What to do: Beginning with the line that holds "[Teams Marketplace](https://office.com/teamsdevices)" in the data below, give again every line through the one that holds "[IP-телефоны, сертифицированные для", exactly as written.

* * *

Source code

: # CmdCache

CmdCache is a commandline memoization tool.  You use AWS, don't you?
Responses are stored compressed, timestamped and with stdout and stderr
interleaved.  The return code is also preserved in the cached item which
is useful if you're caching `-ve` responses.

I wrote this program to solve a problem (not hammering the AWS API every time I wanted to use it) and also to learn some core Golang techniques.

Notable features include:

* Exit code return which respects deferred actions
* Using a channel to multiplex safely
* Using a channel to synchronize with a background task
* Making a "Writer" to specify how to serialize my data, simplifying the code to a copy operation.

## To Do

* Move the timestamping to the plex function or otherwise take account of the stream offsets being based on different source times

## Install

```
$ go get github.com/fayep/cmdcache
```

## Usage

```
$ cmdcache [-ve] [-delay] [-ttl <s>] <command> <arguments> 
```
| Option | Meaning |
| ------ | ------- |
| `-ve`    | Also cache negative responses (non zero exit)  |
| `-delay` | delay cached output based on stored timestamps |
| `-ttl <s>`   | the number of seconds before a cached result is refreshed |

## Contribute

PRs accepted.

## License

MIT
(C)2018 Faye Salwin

* * *

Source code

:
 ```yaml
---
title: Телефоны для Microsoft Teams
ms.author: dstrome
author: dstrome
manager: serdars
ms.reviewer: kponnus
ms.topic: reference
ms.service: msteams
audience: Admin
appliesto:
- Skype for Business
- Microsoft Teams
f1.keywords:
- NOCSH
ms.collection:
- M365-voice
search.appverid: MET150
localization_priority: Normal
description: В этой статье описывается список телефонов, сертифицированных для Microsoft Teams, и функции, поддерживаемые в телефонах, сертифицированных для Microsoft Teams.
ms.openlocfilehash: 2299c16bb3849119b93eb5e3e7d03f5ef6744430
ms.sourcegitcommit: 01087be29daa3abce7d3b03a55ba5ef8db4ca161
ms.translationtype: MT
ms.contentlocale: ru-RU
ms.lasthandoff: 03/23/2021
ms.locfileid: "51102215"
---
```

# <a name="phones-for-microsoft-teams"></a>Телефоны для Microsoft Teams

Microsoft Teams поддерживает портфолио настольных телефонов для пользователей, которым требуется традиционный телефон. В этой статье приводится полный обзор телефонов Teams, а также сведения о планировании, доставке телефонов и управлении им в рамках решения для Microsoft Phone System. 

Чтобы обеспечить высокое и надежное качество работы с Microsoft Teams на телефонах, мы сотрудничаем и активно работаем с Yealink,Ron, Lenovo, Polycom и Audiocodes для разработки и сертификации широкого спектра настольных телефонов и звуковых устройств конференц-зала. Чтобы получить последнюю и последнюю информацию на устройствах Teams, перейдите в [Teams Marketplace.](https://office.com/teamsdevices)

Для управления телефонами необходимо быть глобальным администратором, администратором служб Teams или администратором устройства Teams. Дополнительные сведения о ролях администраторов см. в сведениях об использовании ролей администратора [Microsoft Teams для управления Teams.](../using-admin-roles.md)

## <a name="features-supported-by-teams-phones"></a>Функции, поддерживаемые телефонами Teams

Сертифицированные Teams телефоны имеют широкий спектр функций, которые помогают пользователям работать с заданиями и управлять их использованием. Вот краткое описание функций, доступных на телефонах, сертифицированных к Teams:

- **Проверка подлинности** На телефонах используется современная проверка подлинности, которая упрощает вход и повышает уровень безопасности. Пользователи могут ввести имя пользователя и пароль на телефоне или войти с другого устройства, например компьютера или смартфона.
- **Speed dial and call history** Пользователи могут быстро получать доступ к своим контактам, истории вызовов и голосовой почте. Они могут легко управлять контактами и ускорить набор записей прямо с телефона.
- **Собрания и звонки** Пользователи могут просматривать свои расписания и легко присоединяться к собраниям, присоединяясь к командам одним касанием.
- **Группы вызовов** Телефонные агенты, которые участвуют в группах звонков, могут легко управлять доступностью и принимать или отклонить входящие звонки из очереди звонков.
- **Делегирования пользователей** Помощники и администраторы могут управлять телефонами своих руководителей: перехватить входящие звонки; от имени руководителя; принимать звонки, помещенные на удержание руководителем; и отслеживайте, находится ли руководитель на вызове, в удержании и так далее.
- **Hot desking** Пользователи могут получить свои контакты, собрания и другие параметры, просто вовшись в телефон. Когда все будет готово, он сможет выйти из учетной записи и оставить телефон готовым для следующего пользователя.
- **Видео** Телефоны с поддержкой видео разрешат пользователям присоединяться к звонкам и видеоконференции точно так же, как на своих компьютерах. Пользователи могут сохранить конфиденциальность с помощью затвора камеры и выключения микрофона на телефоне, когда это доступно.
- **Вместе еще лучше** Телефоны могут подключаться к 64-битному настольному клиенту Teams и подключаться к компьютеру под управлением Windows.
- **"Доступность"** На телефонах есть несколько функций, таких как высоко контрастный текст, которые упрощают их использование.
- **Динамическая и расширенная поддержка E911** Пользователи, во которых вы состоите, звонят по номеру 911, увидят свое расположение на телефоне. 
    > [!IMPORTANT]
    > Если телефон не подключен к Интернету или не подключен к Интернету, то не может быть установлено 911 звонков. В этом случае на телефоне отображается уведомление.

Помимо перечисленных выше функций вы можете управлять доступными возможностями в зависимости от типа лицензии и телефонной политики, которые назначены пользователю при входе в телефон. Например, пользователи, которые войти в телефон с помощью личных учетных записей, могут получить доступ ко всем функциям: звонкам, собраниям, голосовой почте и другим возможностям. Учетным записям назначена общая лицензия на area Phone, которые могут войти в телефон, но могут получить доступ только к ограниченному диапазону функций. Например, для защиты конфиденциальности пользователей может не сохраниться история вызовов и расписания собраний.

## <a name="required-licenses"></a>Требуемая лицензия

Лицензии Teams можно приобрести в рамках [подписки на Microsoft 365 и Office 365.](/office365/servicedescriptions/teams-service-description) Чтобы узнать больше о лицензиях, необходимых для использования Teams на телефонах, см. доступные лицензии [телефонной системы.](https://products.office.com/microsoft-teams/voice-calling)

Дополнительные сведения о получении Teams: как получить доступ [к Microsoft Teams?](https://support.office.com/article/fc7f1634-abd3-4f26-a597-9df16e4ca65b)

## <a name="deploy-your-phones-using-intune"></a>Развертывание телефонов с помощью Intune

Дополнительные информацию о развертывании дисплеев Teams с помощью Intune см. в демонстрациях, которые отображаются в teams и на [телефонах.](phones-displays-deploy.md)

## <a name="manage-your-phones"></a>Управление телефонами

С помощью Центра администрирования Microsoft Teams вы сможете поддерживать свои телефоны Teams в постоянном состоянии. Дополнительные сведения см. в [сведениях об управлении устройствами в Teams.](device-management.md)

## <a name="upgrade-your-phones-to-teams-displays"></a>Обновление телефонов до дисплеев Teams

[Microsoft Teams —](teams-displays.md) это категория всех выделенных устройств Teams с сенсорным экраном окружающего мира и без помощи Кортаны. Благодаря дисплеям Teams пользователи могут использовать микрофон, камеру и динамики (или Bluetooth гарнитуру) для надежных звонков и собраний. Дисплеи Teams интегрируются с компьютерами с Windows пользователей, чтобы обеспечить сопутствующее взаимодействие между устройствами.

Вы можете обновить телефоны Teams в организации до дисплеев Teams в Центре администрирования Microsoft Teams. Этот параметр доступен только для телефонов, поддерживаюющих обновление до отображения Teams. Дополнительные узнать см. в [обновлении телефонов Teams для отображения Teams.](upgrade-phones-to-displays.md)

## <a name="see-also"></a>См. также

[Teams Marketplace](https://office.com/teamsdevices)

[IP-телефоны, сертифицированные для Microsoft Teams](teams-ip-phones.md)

* * *

Solution to the exercise:
[Teams Marketplace](https://office.com/teamsdevices)

[IP-телефоны, сертифицированные для Microsoft Teams](teams-ip-phones.md)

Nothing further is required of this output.